I'm one of 7 bloggers that were chosen from around the world to participate in the Taste of Israel - Eat.Tweet.Love. Program and I couldn't be more thrilled. We'll be spending about a week in Israel visiting various cities to experience its wide cuisine and beautiful culture. During my visit to Israel, I'll be checking out restaurants, markets, wineries, agricultural sites, and cheese manufacturers – all in an effort to have a full and complete experience of what culinary adventures Israel offers. I look forward to learning first hand about Israeli hospitality, culture, history and landscapes in my favorite way... with food, of course! My tentative itinerary includes stops in:
- Tel-Aviv
- Nazareth
- Beit Jan
- Tiberous
- Zirah
- Jerusalem
- Dead Sea
With Israeli cuisine on the brain, here's a recipe for Quinoa Tabbouleh Salad. Tabbouleh is a staple salad in Israeli cuisine that I anticipate seeing it on the menu of all restaurants during my trip. Traditionally it's made with bulgur - an ingredient that has gluten in it. But that's not to say I can't enjoy this dish. By substituting the bulgur for quinoa, I can have a gluten free version that's packed with nutrients and protein too. Cucumber, parsley, tomato, green onions and quinoa are tossed together with a simple dressing of olive oil, lemon juice and garlic for a light, refreshing salad...

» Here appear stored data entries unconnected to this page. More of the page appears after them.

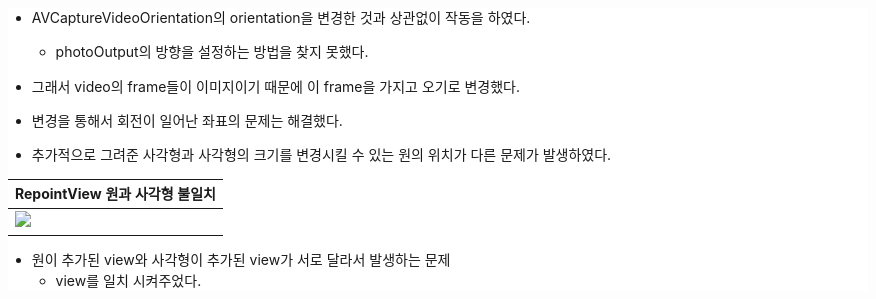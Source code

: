 - AVCaptureVideoOrientation의 orientation을 변경한 것과 상관없이 작동을 하였다.
    - photoOutput의 방향을 설정하는 방법을 찾지 못했다.
- 그래서 video의 frame들이 이미지이기 때문에 이 frame을 가지고 오기로 변경했다.
- 변경을 통해서 회전이 일어난 좌표의 문제는 해결했다.

- 추가적으로 그려준 사각형과 사각형의 크기를 변경시킬 수 있는 원의 위치가 다른 문제가 발생하였다.

| RepointView 원과 사각형 불일치|
| --- | 
| <img src="https://github.com/snowy-summer/Scanner/assets/118453865/b1bc4970-b20d-4da8-b4de-1ddcdd9b217e" width=300> |

- 원이 추가된 view와 사각형이 추가된 view가 서로 달라서 발생하는 문제
    - view를 일치 시켜주었다.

Quinoa makes for a great gluten free substitute in dishes calling for bulgur, barley and even couscous. But you don't have to be gluten free to enjoy this! Quinoa is a nutritious ingredient that I've been incorporating more into my dishes. It's a great source of protein, rich in fiber, full of calcium, potassium, magnesium, zinc, and other minerals. If you haven't tried quinoa yet or perhaps want to give it another try, I highly recommend it!
Quinoa Tabbouleh Salad
recipe adapted from Cooking Light
1 cups uncooked quinoarecipe adapted from Cooking Light
2 cups chicken broth or water
1 1/2 cups diced English cucumber
1 cup chopped fresh parsley
1 cup diced tomato
1/4 cup chopped green onions
1/4 cup fresh lemon juice
1 tablespoon extra virgin olive oil
1/2 teaspoon salt
1/2 teaspoonground black pepper
4 garlic cloves, minced
Cook quinoa per package directions and transfer to a large bowl.
Add cucumber and remaining ingredients to quinoa; toss well. Cover and chill at least 1 hour before serving.